The Daegu High Court found the 49-year-old not guilty of robbery and rape charges, citing lack of evidence, in the case investigated 13 years after the crime was committed.
“The testimonies made by eyewitnesses have many contradictory points, making them not valuable as evidence,” the court said.
The Sri Lankan man charged with robbing and raping an 18-year-old South Korean girl enters the Daegu High Court on Tuesday. (Yonhap)
The court did not rule out the possibility that the Sri Lankan raped her alone or with accomplices, given that the man’s sperm was found on the underwear of the victim, named Chung Eun-hye.
But even if the Sri Lankan committed the crime, he cannot be punished due to the expiration of the 10-year statute of limitations, the court added.
The Sri Lankan was suspected of taking Chung, who was intoxicated and on her way home from university, to an expressway overpass in Daegu to rape and rob her there with two others in October 1998.
The two suspected Sri Lankan accomplices to the crime returned to their country in 2001 and 2005, respectively.
Chung died after being hit by a 25-ton truck.
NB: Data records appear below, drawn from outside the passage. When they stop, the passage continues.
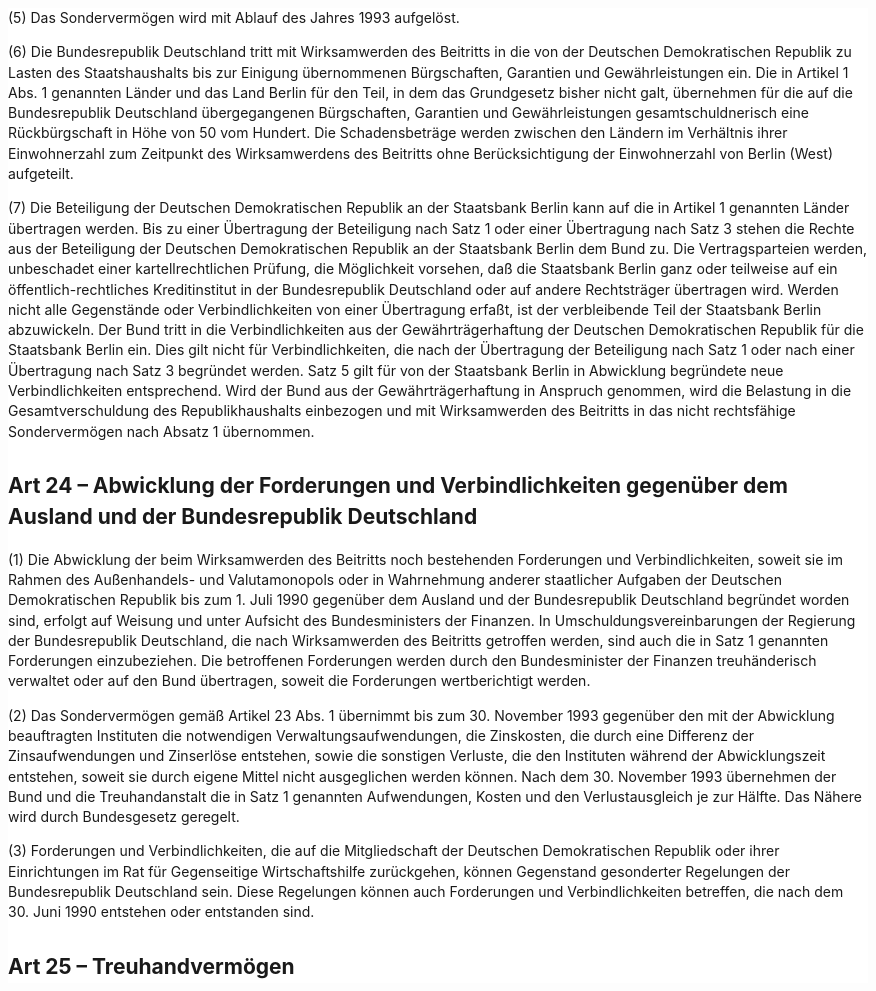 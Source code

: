 (5) Das Sondervermögen wird mit Ablauf des Jahres 1993 aufgelöst.

(6) Die Bundesrepublik Deutschland tritt mit Wirksamwerden des Beitritts in die von der Deutschen Demokratischen Republik zu Lasten des Staatshaushalts bis zur Einigung übernommenen Bürgschaften, Garantien und Gewährleistungen ein. Die in Artikel 1 Abs. 1 genannten Länder und das Land Berlin für den Teil, in dem das Grundgesetz bisher nicht galt, übernehmen für die auf die Bundesrepublik Deutschland übergegangenen Bürgschaften, Garantien und Gewährleistungen gesamtschuldnerisch eine Rückbürgschaft in Höhe von 50 vom Hundert. Die Schadensbeträge werden zwischen den Ländern im Verhältnis ihrer Einwohnerzahl zum Zeitpunkt des Wirksamwerdens des Beitritts ohne Berücksichtigung der Einwohnerzahl von Berlin (West) aufgeteilt.

(7) Die Beteiligung der Deutschen Demokratischen Republik an der Staatsbank Berlin kann auf die in Artikel 1 genannten Länder übertragen werden. Bis zu einer Übertragung der Beteiligung nach Satz 1 oder einer Übertragung nach Satz 3 stehen die Rechte aus der Beteiligung der Deutschen Demokratischen Republik an der Staatsbank Berlin dem Bund zu. Die Vertragsparteien werden, unbeschadet einer kartellrechtlichen Prüfung, die Möglichkeit vorsehen, daß die Staatsbank Berlin ganz oder teilweise auf ein öffentlich-rechtliches Kreditinstitut in der Bundesrepublik Deutschland oder auf andere Rechtsträger übertragen wird. Werden nicht alle Gegenstände oder Verbindlichkeiten von einer Übertragung erfaßt, ist der verbleibende Teil der Staatsbank Berlin abzuwickeln. Der Bund tritt in die Verbindlichkeiten aus der Gewährträgerhaftung der Deutschen Demokratischen Republik für die Staatsbank Berlin ein. Dies gilt nicht für Verbindlichkeiten, die nach der Übertragung der Beteiligung nach Satz 1 oder nach einer Übertragung nach Satz 3 begründet werden. Satz 5 gilt für von der Staatsbank Berlin in Abwicklung begründete neue Verbindlichkeiten entsprechend. Wird der Bund aus der Gewährträgerhaftung in Anspruch genommen, wird die Belastung in die Gesamtverschuldung des Republikhaushalts einbezogen und mit Wirksamwerden des Beitritts in das nicht rechtsfähige Sondervermögen nach Absatz 1 übernommen.


## Art 24 – Abwicklung der Forderungen und Verbindlichkeiten gegenüber dem Ausland und der Bundesrepublik Deutschland

(1) Die Abwicklung der beim Wirksamwerden des Beitritts noch bestehenden Forderungen und Verbindlichkeiten, soweit sie im Rahmen des Außenhandels- und Valutamonopols oder in Wahrnehmung anderer staatlicher Aufgaben der Deutschen Demokratischen Republik bis zum 1. Juli 1990 gegenüber dem Ausland und der Bundesrepublik Deutschland begründet worden sind, erfolgt auf Weisung und unter Aufsicht des Bundesministers der Finanzen. In Umschuldungsvereinbarungen der Regierung der Bundesrepublik Deutschland, die nach Wirksamwerden des Beitritts getroffen werden, sind auch die in Satz 1 genannten Forderungen einzubeziehen. Die betroffenen Forderungen werden durch den Bundesminister der Finanzen treuhänderisch verwaltet oder auf den Bund übertragen, soweit die Forderungen wertberichtigt werden.

(2) Das Sondervermögen gemäß Artikel 23 Abs. 1 übernimmt bis zum 30. November 1993 gegenüber den mit der Abwicklung beauftragten Instituten die notwendigen Verwaltungsaufwendungen, die Zinskosten, die durch eine Differenz der Zinsaufwendungen und Zinserlöse entstehen, sowie die sonstigen Verluste, die den Instituten während der Abwicklungszeit entstehen, soweit sie durch eigene Mittel nicht ausgeglichen werden können. Nach dem 30. November 1993 übernehmen der Bund und die Treuhandanstalt die in Satz 1 genannten Aufwendungen, Kosten und den Verlustausgleich je zur Hälfte. Das Nähere wird durch Bundesgesetz geregelt.

(3) Forderungen und Verbindlichkeiten, die auf die Mitgliedschaft der Deutschen Demokratischen Republik oder ihrer Einrichtungen im Rat für Gegenseitige Wirtschaftshilfe zurückgehen, können Gegenstand gesonderter Regelungen der Bundesrepublik Deutschland sein. Diese Regelungen können auch Forderungen und Verbindlichkeiten betreffen, die nach dem 30. Juni 1990 entstehen oder entstanden sind.


## Art 25 – Treuhandvermögen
At the time, the police had obtained her underwear some 30 meters away from the scene, but concluded the case as only a death by car accident.
The police reopened the probe in 2011 after it found that the Sri Lankan’s DNA matched the semen found on Chung’s underwear. The DNA result came after the Sri Lankan was arrested in a separate prostitution-related case.
The prosecution set up a task force and focused on proving his guilt, securing testimony on how the Sri Lankan first met Chung and what happened right before the victim died in a car crash.
The lower court acquitted him of the charges, citing insufficient evidence. The prosecution had sought life imprisonment.
The victim’s family, meanwhile, expressed outrage over the verdict and the direction of the probe that ruled out the possibility of a third suspect.
The family has claimed the prosecution had unreasonably pushed for the investigation to “justify” its accusations against the Sri Lankan despite uncertainty over who committed the crime.
“We don’t even have the energy anymore to protest the way the investigation was conducted,” a family member told local news media.